Stored entries –
'''
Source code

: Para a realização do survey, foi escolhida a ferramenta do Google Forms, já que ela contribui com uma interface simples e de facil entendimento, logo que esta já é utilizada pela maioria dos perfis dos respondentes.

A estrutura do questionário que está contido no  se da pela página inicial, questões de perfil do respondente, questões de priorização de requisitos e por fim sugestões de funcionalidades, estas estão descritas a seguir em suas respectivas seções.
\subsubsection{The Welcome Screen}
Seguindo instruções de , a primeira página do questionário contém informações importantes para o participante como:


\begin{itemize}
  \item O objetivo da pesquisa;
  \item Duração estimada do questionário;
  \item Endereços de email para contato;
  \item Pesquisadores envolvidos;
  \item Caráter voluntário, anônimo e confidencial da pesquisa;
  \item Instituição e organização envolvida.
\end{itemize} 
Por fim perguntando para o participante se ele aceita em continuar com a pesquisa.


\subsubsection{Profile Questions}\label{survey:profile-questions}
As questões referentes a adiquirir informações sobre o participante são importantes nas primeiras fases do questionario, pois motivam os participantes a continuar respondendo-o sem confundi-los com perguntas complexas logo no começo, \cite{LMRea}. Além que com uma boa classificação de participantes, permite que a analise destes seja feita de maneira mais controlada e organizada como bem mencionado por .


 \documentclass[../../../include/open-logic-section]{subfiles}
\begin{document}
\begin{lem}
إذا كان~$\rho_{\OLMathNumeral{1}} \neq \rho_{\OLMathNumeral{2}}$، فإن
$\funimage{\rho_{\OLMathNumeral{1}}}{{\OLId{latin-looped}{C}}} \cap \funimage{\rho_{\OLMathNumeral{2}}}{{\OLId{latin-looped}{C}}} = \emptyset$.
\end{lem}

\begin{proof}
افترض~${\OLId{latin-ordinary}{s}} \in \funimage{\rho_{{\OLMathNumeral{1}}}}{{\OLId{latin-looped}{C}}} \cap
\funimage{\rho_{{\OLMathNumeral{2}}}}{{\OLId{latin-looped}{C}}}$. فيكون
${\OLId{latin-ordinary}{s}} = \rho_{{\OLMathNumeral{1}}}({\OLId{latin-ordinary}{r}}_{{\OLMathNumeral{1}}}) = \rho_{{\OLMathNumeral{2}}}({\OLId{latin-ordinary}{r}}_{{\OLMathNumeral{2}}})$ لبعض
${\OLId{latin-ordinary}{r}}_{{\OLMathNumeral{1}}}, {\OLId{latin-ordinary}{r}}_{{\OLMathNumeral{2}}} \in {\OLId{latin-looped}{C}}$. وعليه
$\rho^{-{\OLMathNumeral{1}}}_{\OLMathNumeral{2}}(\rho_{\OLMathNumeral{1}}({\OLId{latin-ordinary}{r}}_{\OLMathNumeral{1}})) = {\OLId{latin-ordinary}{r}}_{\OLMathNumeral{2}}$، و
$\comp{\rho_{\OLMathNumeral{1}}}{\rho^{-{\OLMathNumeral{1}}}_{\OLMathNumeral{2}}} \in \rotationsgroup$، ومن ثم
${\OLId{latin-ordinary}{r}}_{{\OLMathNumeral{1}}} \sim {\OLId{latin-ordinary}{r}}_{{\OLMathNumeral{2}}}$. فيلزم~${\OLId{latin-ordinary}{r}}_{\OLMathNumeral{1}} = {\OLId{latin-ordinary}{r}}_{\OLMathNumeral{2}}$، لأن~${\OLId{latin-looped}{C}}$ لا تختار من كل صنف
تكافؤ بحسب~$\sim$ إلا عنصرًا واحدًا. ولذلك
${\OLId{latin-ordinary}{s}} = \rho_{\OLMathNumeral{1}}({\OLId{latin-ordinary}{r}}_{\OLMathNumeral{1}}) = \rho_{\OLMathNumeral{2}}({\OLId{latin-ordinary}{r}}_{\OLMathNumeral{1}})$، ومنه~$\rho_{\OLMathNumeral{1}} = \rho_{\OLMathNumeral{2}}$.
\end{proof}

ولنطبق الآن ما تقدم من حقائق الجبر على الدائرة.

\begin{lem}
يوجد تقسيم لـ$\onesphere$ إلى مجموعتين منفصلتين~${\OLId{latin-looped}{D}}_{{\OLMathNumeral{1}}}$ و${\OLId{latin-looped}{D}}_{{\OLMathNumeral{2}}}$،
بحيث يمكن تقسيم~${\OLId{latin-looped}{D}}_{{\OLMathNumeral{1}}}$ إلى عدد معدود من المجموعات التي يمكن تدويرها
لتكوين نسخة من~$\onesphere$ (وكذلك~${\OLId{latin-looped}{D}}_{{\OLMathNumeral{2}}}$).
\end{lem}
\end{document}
'''
WHAT TO WORK ON – Copy out the entries exactly. Begin at the first line and end with the line that has "objetivo da pesquisa;".

WRITTEN ANSWER –
Source code

: Para a realização do survey, foi escolhida a ferramenta do Google Forms, já que ela contribui com uma interface simples e de facil entendimento, logo que esta já é utilizada pela maioria dos perfis dos respondentes.

A estrutura do questionário que está contido no  se da pela página inicial, questões de perfil do respondente, questões de priorização de requisitos e por fim sugestões de funcionalidades, estas estão descritas a seguir em suas respectivas seções.
\subsubsection{The Welcome Screen}
Seguindo instruções de , a primeira página do questionário contém informações importantes para o participante como:


\begin{itemize}
  \item O objetivo da pesquisa;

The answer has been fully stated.